Yo pensaba que mi formato se iba a hacer inconcebiblemente largo pues al querer incorporar tanta información tendría más y mas secciones, pero para mi sorpresa se fue haciendo más y más corto. Las secciones que sobrevivieron el quita y pon son:

  • Especificaciones y contexto: ¿Qué caracteriza a este producto? ¿Para qué sirve y por qué decidiste comprarlo?
  • Primera impresión: esto está basado en los reportes de “Out of the box experience” que generalmente son de rigor en reseñas de producto de Apple. ¿Cómo luce el producto inicialmente? ¿Es el empaque impráctico o inseguro? ¿Estamos tirando el dinero a la basura al pagar por ese empaque? Por ejemplo una pluma de más de $180 generalmente vendrá en/con algún tipo de estuche, a veces son muy agradables y prácticos, a veces el fabricante hubiera hecho mejor ahorrándoselo. A veces el producto llega con ligeros daños estéticos y nunca se puede estar seguro si fue cuestión del empaque o así salió de la fábrica. Y más que nada lo que me interesa señalar aquí es que muchas veces al poner las pilas y probar unos instantes algo nos deja una impresión que resulta ser muy distinta a su comportamiento en el campo de batalla…
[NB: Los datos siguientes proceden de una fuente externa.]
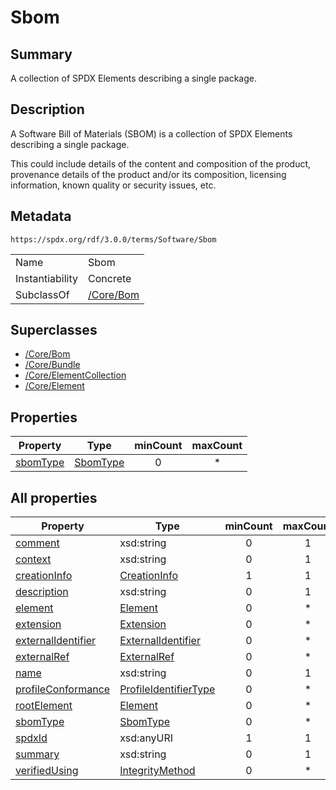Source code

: <!-- Automatically generated by spec-parser v2.3.0 on 2024-07-29T18:25:30.305944+00:00 -->
<!-- SPDX-License-Identifier: Community-Spec-1.0 -->

# Sbom

## Summary

A collection of SPDX Elements describing a single package.


## Description

A Software Bill of Materials (SBOM) is a collection of SPDX Elements describing
a single package.

This could include details of the content and composition of the product,
provenance details of the product and/or its composition, licensing
information, known quality or security issues, etc.


## Metadata

`https://spdx.org/rdf/3.0.0/terms/Software/Sbom`


| | |
|---|---|
| Name | Sbom |
| Instantiability | Concrete |
| SubclassOf | [/Core/Bom](../../Core/Classes/Bom.md) |


## Superclasses

* [/Core/Bom](../../Core/Classes/Bom.md)
* [/Core/Bundle](../../Core/Classes/Bundle.md)
* [/Core/ElementCollection](../../Core/Classes/ElementCollection.md)
* [/Core/Element](../../Core/Classes/Element.md)




## Properties

| Property | Type | minCount | maxCount |
|---|---|:---:|:---:|
| [sbomType](../Properties/sbomType.md) | [SbomType](../Vocabularies/SbomType.md) | 0 | * |



## All properties

| Property | Type | minCount | maxCount |
|---|---|:---:|:---:|
| [comment](../../Core/Properties/comment.md) | xsd:string | 0 | 1 |
| [context](../../Core/Properties/context.md) | xsd:string | 0 | 1 |
| [creationInfo](../../Core/Properties/creationInfo.md) | [CreationInfo](../../Core/Classes/CreationInfo.md) | 1 | 1 |
| [description](../../Core/Properties/description.md) | xsd:string | 0 | 1 |
| [element](../../Core/Properties/element.md) | [Element](../../Core/Classes/Element.md) | 0 | * |
| [extension](../../Core/Properties/extension.md) | [Extension](../../Extension/Classes/Extension.md) | 0 | * |
| [externalIdentifier](../../Core/Properties/externalIdentifier.md) | [ExternalIdentifier](../../Core/Classes/ExternalIdentifier.md) | 0 | * |
| [externalRef](../../Core/Properties/externalRef.md) | [ExternalRef](../../Core/Classes/ExternalRef.md) | 0 | * |
| [name](../../Core/Properties/name.md) | xsd:string | 0 | 1 |
| [profileConformance](../../Core/Properties/profileConformance.md) | [ProfileIdentifierType](../../Core/Vocabularies/ProfileIdentifierType.md) | 0 | * |
| [rootElement](../../Core/Properties/rootElement.md) | [Element](../../Core/Classes/Element.md) | 0 | * |
| [sbomType](../../Software/Properties/sbomType.md) | [SbomType](../../Software/Vocabularies/SbomType.md) | 0 | * |
| [spdxId](../../Core/Properties/spdxId.md) | xsd:anyURI | 1 | 1 |
| [summary](../../Core/Properties/summary.md) | xsd:string | 0 | 1 |
| [verifiedUsing](../../Core/Properties/verifiedUsing.md) | [IntegrityMethod](../../Core/Classes/IntegrityMethod.md) | 0 | * |



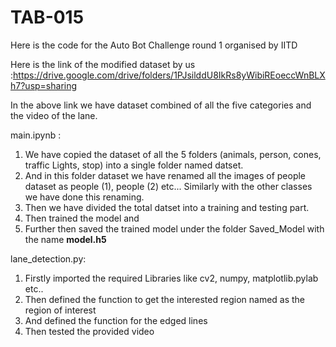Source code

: # TAB-015
Here is the code for the Auto Bot Challenge round 1 organised by IITD

Here is the link of the modified dataset by us  :https://drive.google.com/drive/folders/1PJsilddU8IkRs8yWibiREoeccWnBLXh7?usp=sharing

In the above link we have dataset combined of all the five categories and the video of the lane.



main.ipynb : 
1.  We have copied the dataset of all the 5 folders (animals, person, cones, traffic Lights, stop) into a single folder named datset.
2.  And in this folder dataset we have renamed all the images of people dataset as people (1), people (2) etc... Similarly with the other classes we have done this renaming.
3.  Then we have divided the total datset into a training and testing part. 
4.  Then trained the model and 
5.  Further then saved the trained model under the folder Saved_Model with the name **model.h5**




lane_detection.py:
1. Firstly imported the required Libraries like cv2, numpy, matplotlib.pylab etc..
2. Then defined the function to get the interested region named as the region of interest 
3. And defined the function for the edged lines
4. Then tested the provided video 


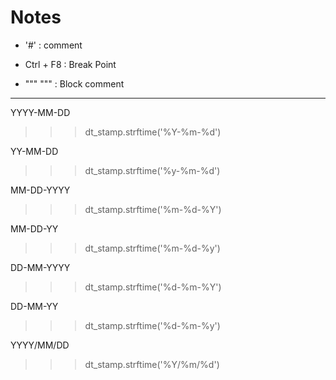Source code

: # Notes

- '#'  : comment


- Ctrl + F8 : Break Point


- """ """ : Block comment

-----


YYYY-MM-DD

>>> dt_stamp.strftime('%Y-%m-%d')


YY-MM-DD
>>> dt_stamp.strftime('%y-%m-%d')


MM-DD-YYYY
>>> dt_stamp.strftime('%m-%d-%Y')



MM-DD-YY
>>> dt_stamp.strftime('%m-%d-%y')



DD-MM-YYYY
>>> dt_stamp.strftime('%d-%m-%Y')



DD-MM-YY
>>> dt_stamp.strftime('%d-%m-%y')



YYYY/MM/DD
>>> dt_stamp.strftime('%Y/%m/%d')




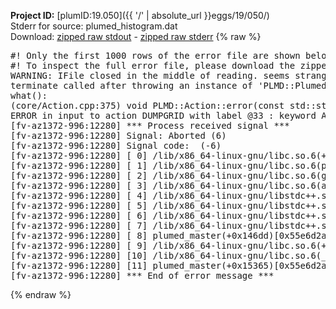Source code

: **Project ID:** [plumID:19.050]({{ '/' | absolute_url }}eggs/19/050/)  
Stderr for source:  plumed_histogram.dat   
Download: [zipped raw stdout](plumed_histogram.dat.plumed_master.stdout.txt.zip) - [zipped raw stderr](plumed_histogram.dat.plumed_master.stderr.txt.zip) 
{% raw %}
<pre>
#! Only the first 1000 rows of the error file are shown below
#! To inspect the full error file, please download the zipped raw stderr file above
WARNING: IFile closed in the middle of reading. seems strange!
terminate called after throwing an instance of 'PLMD::Plumed::ExceptionError'
what():
(core/Action.cpp:375) void PLMD::Action::error(const std::string&) const
ERROR in input to action DUMPGRID with label @33 : keyword ARG is compulsory for this action
[fv-az1372-996:12280] *** Process received signal ***
[fv-az1372-996:12280] Signal: Aborted (6)
[fv-az1372-996:12280] Signal code:  (-6)
[fv-az1372-996:12280] [ 0] /lib/x86_64-linux-gnu/libc.so.6(+0x45330)[0x7f1179c45330]
[fv-az1372-996:12280] [ 1] /lib/x86_64-linux-gnu/libc.so.6(pthread_kill+0x11c)[0x7f1179c9eb2c]
[fv-az1372-996:12280] [ 2] /lib/x86_64-linux-gnu/libc.so.6(gsignal+0x1e)[0x7f1179c4527e]
[fv-az1372-996:12280] [ 3] /lib/x86_64-linux-gnu/libc.so.6(abort+0xdf)[0x7f1179c288ff]
[fv-az1372-996:12280] [ 4] /lib/x86_64-linux-gnu/libstdc++.so.6(+0xa5ff5)[0x7f117a0a5ff5]
[fv-az1372-996:12280] [ 5] /lib/x86_64-linux-gnu/libstdc++.so.6(+0xbb0da)[0x7f117a0bb0da]
[fv-az1372-996:12280] [ 6] /lib/x86_64-linux-gnu/libstdc++.so.6(_ZSt10unexpectedv+0x0)[0x7f117a0a5a55]
[fv-az1372-996:12280] [ 7] /lib/x86_64-linux-gnu/libstdc++.so.6(+0xa5a6f)[0x7f117a0a5a6f]
[fv-az1372-996:12280] [ 8] plumed_master(+0x146dd)[0x55e6d2a616dd]
[fv-az1372-996:12280] [ 9] /lib/x86_64-linux-gnu/libc.so.6(+0x2a1ca)[0x7f1179c2a1ca]
[fv-az1372-996:12280] [10] /lib/x86_64-linux-gnu/libc.so.6(__libc_start_main+0x8b)[0x7f1179c2a28b]
[fv-az1372-996:12280] [11] plumed_master(+0x15365)[0x55e6d2a62365]
[fv-az1372-996:12280] *** End of error message ***
</pre>
{% endraw %}
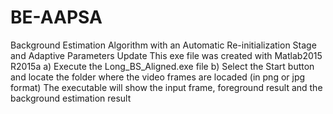 # BE-AAPSA
Background Estimation Algorithm with an Automatic Re-initialization Stage and Adaptive Parameters Update
This exe file was created with Matlab2015 R2015a 
a) Execute the Long_BS_Aligned.exe file
b) Select the Start button and locate the folder where the video frames are locaded (in png or jpg format)
The executable will show the input frame, foreground result and the background estimation result
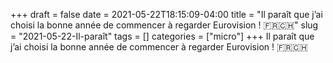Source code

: +++draft = falsedate = 2021-05-22T18:15:09-04:00title = "Il paraît que j’ai choisi la bonne année de commencer à regarder Eurovision ! 🇫🇷🇨🇭"slug = "2021-05-22-Il-paraît"tags = []categories = ["micro"]+++Il paraît que j’ai choisi la bonne année de commencer à regarder Eurovision ! 🇫🇷🇨🇭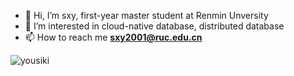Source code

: - 👋 Hi, I’m sxy, first-year master student at Renmin Unversity
- 👀 I’m interested in cloud-native database, distributed database
- 📫 How to reach me **sxy2001@ruc.edu.cn**

<p>
<img align="center" src="https://github-readme-stats.vercel.app/api?username=neighthorn&show_icons=true&locale=en" alt="yousiki" />
</p>

<!---
neighthorn/neighthorn is a ✨ special ✨ repository because its `README.md` (this file) appears on your GitHub profile.
You can click the Preview link to take a look at your changes.
--->
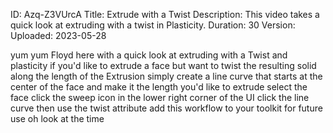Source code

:ID: Azq-Z3VUrcA
Title: Extrude with a Twist
Description: This video takes a quick look at extruding with a twist in Plasticity.
Duration: 30
Version: 
Uploaded: 2023-05-28

yum yum
Floyd here with a quick look at
extruding with a Twist and plasticity if
you'd like to extrude a face but want to
twist the resulting solid along the
length of the Extrusion simply create a
line curve that starts at the center of
the face and make it the length you'd
like to extrude select the face click
the sweep icon in the lower right corner
of the UI click the line curve then use
the twist attribute add this workflow to
your toolkit for future use oh look at
the time

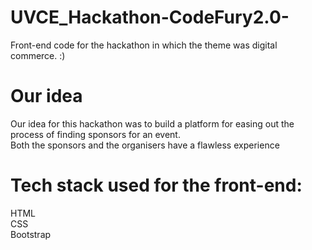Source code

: # UVCE_Hackathon-CodeFury2.0-
Front-end code for the hackathon in which the theme was digital commerce. :)

# Our idea
Our idea for this hackathon was to build a platform for easing out the process of finding sponsors for an event.<br>
Both the sponsors and the organisers have a flawless experience

# Tech stack used for the front-end:
HTML<br>CSS<br>Bootstrap
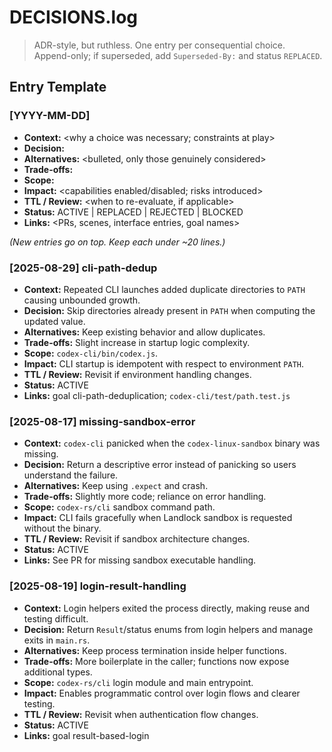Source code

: # DECISIONS.log

> ADR-style, but ruthless. One entry per consequential choice.  
> Append-only; if superseded, add `Superseded-By:` and status `REPLACED`.

## Entry Template

### [YYYY-MM-DD] <short handle>

- **Context:** <why a choice was necessary; constraints at play>
- **Decision:** <the chosen path in one or two sentences>
- **Alternatives:** <bulleted, only those genuinely considered>
- **Trade-offs:** <what we accept to get the outcome>
- **Scope:** <surfaces or modules affected>
- **Impact:** <capabilities enabled/disabled; risks introduced>
- **TTL / Review:** <when to re-evaluate, if applicable>
- **Status:** ACTIVE | REPLACED | REJECTED | BLOCKED
- **Links:** <PRs, scenes, interface entries, goal names>

_(New entries go on top. Keep each under ~20 lines.)_

### [2025-08-29] cli-path-dedup

- **Context:** Repeated CLI launches added duplicate directories to `PATH` causing unbounded growth.
- **Decision:** Skip directories already present in `PATH` when computing the updated value.
- **Alternatives:** Keep existing behavior and allow duplicates.
- **Trade-offs:** Slight increase in startup logic complexity.
- **Scope:** `codex-cli/bin/codex.js`.
- **Impact:** CLI startup is idempotent with respect to environment `PATH`.
- **TTL / Review:** Revisit if environment handling changes.
- **Status:** ACTIVE
- **Links:** goal cli-path-deduplication; `codex-cli/test/path.test.js`

### [2025-08-17] missing-sandbox-error

- **Context:** `codex-cli` panicked when the `codex-linux-sandbox` binary was missing.
- **Decision:** Return a descriptive error instead of panicking so users understand the failure.
- **Alternatives:** Keep using `.expect` and crash.
- **Trade-offs:** Slightly more code; reliance on error handling.
- **Scope:** `codex-rs/cli` sandbox command path.
- **Impact:** CLI fails gracefully when Landlock sandbox is requested without the binary.
- **TTL / Review:** Revisit if sandbox architecture changes.
- **Status:** ACTIVE
- **Links:** See PR for missing sandbox executable handling.

### [2025-08-19] login-result-handling

- **Context:** Login helpers exited the process directly, making reuse and testing difficult.
- **Decision:** Return `Result`/status enums from login helpers and manage exits in `main.rs`.
- **Alternatives:** Keep process termination inside helper functions.
- **Trade-offs:** More boilerplate in the caller; functions now expose additional types.
- **Scope:** `codex-rs/cli` login module and main entrypoint.
- **Impact:** Enables programmatic control over login flows and clearer testing.
- **TTL / Review:** Revisit when authentication flow changes.
- **Status:** ACTIVE
- **Links:** goal result-based-login
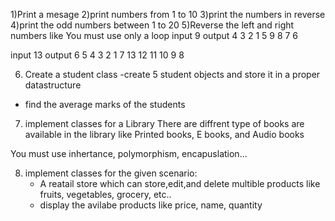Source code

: 1)Print a mesage
2)print numbers from 1 to 10
3)print the numbers in reverse
4)print the odd numbers between 1 to 20
5)Reverse the left and right numbers like
You must use only a loop
input  9
output 4 3 2 1 5 9 8 7 6

input 13
output 6 5 4 3 2 1 7 13 12 11 10 9 8

6) Create a student class
	-create 5 student objects and store it in 
	a proper datastructure
- find the average marks of the students

7) implement classes for a Library
There are diffrent type of books are available in the
library like Printed books, E books, and Audio books

You must use inhertance, polymorphism, encapuslation...

8) implement classes for the given scenario:
	- A reatail store which can store,edit,and delete 
multible products like fruits, vegetables, grocery, etc..
	- display the avilabe products like price, name, 
	quantity
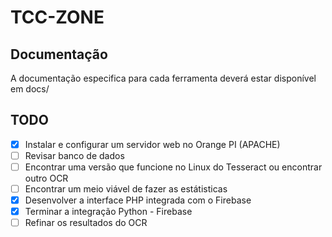 # TCC-ZONE

## Documentação
A documentação especifica para cada ferramenta deverá estar disponível em docs/

## TODO
 - [x] Instalar e configurar um servidor web no Orange PI (APACHE)
 - [ ] Revisar banco de dados
 - [ ] Encontrar uma versão que funcione no Linux do Tesseract ou encontrar outro OCR
 - [ ] Encontrar um meio viável de fazer as estátisticas
 - [x] Desenvolver a interface PHP integrada com o Firebase
 - [x] Terminar a integração Python - Firebase
 - [ ] Refinar os resultados do OCR
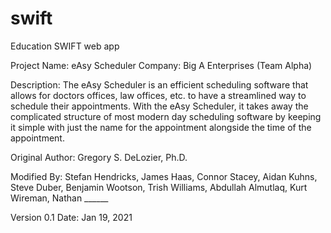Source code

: # swift
Education SWIFT web app

Project Name: eAsy Scheduler
Company: Big A Enterprises (Team Alpha)

Description: The eAsy Scheduler is an efficient scheduling software that allows for doctors offices, law offices, etc. to have a streamlined way to schedule their appointments. With the eAsy Scheduler, it takes away the complicated structure of most modern day scheduling software by keeping it simple with just the name for the appointment alongside the time of the appointment. 


Original Author: Gregory S. DeLozier, Ph.D.

Modified By: Stefan Hendricks, James Haas, Connor Stacey, Aidan Kuhns, Steve Duber, Benjamin Wootson, Trish Williams, Abdullah Almutlaq, Kurt Wireman, Nathan ______

Version 0.1 Date: Jan 19, 2021

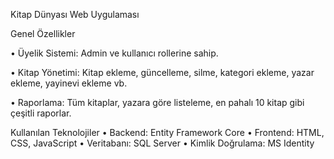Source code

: Kitap Dünyası Web Uygulaması

Genel Özellikler

• Üyelik Sistemi: Admin ve kullanıcı rollerine sahip.

• Kitap Yönetimi: Kitap ekleme, güncelleme, silme, kategori ekleme, yazar ekleme, yayinevi ekleme vb.

• Raporlama: Tüm kitaplar, yazara göre listeleme, en pahalı 10 kitap gibi çeşitli raporlar.

Kullanılan Teknolojiler
• Backend: Entity Framework Core
• Frontend: HTML, CSS, JavaScript
• Veritabanı: SQL Server
• Kimlik Doğrulama: MS Identity


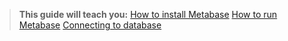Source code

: 
> **This guide will teach you:**
> [How to install Metabase](01-overview.md)
> [How to run Metabase](02-running-metabase.md)
> [Connecting to database](03-connecting-databases.md)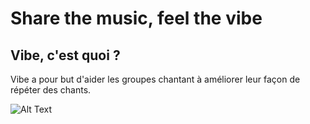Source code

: # Share the music, feel the vibe

## Vibe, c'est quoi ?

Vibe a pour but d'aider les groupes chantant à améliorer leur façon de répéter des chants.

![Alt Text](https://media.giphy.com/media/26ufoAcj4cdJoeKzu/giphy.gif)
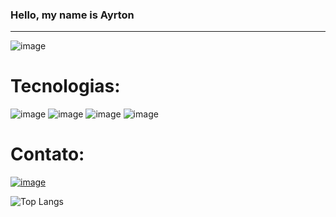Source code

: ### Hello, my name is Ayrton

<hr/>

![image](https://dumaszinhaz.hu/wp-content/uploads/2017/09/matrix-gif.gif)

# Tecnologias:
![image](https://user-images.githubusercontent.com/76439349/127048268-06a79ba7-6f67-4cb0-a959-6c02c1ecdef5.png)
![image](https://user-images.githubusercontent.com/76439349/127048328-b0aa226b-40d7-42d8-836f-8efdfbade797.png)
![image](https://user-images.githubusercontent.com/76439349/127048580-d27d8c99-4781-4bbb-ac70-905c7cc242c9.png)
![image](https://user-images.githubusercontent.com/76439349/127048414-d2c31c78-2fd4-48e1-98c9-bd6a0074b394.png)

# Contato:
<a href ='https://www.linkedin.com/in/ayrton-porto-31ba99159/'>![image](https://user-images.githubusercontent.com/76439349/127049372-1affd31e-9f4c-48cb-90ac-279901cd8aa4.png)<a/>

![Top Langs](https://github-readme-stats.vercel.app/api/top-langs/?username=AyrtonRSPorto&theme=graywhite)




<!--
**AyrtonRSPorto/AyrtonRSPorto** is a ✨ _special_ ✨ repository because its `README.md` (this file) appears on your GitHub profile.

Here are some ideas to get you started:

- 🔭 I’m currently working on ...
- 🌱 I’m currently learning ...
- 👯 I’m looking to collaborate on ...
- 🤔 I’m looking for help with ...
- 💬 Ask me about ...
- 📫 How to reach me: ...
- 😄 Pronouns: ...
- ⚡ Fun fact: ...
-->
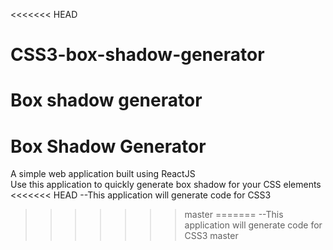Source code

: <<<<<<< HEAD
# CSS3-box-shadow-generator
Box shadow generator 
=======
# Box Shadow Generator
A simple web application built using ReactJS  
Use this application to quickly generate box shadow for your CSS elements
<<<<<<< HEAD
--This application will generate code for CSS3 
>>>>>>> master
=======
--This application will generate code for CSS3 
>>>>>>> master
  • Desempeño bruto: creo que se explica solo. Esa herramienta ¿se oxida/desgasta fácilmente? ¿Esa linterna realmente brilla con furia o es una pobre luz chamagosa? ¿Esa pluma es cómoda y escribe bien o deja de pintar una de cada tres veces? Digamos que si yo tuviera los recursos, estas serían las pruebas de laboratorio.
  • Reporte de campo: influenciado por los reportes de cámaras de Luminous Landscape, que suelen dejar muy de lado las cuestiones técnicas para centrarse únicamente el uso, confiabilidad y practicidad de la cámara el artículo allá afuera, en el mundo real. Puede que tengas la herramienta más durable y con más funciones, pero si pesa tres kilos o se desbarata con las caídas, no te será de mucha ayuda cuando la necesites.
  • Quejas: en los apartados anteriores ya debió quedar claro si el producto tiene ventajas y cuáles son, no se trata de repetir las áreas en las que x cosa no dio el ancho ni de buscar meter a la fuerza alguna desventaja, sino de añadir información que pudimos haber pasado por alto a la hora de hacer la elección de adquirir el artículo. Por ejemplo mi linterna más brillante da una cantidad de luz realmente asombrosa pero pesa 2 kg y mide 60 cm, haciéndola impráctica en muchas circunstancias y hasta es ilegal portarla en ciertas jurisdicciones. Ya sabes, el tipo de cosas que no te dejan subir a un avión. Toda cuestión de diseño y fabricación tiene compromisos, algunos más inconvenientes que otros.
  • ¿Conclusión/veredicto?: lo pongo entre comillas porque, aunque parezca contradecir el propósito de una reseña, en muchas ocasiones no tengo una conclusión ni puedo dictar un veredicto con plena seguridad. Claro que a veces el artículo en cuestión es tan excepcional o tan malo, que este punto es más inmediatamente evidente. Es una sección que aparecerá o no, según el caso.

Esas son mis ideas. Creo que muchas veces a uno simplemente le gusta hablar de ciertas cosas.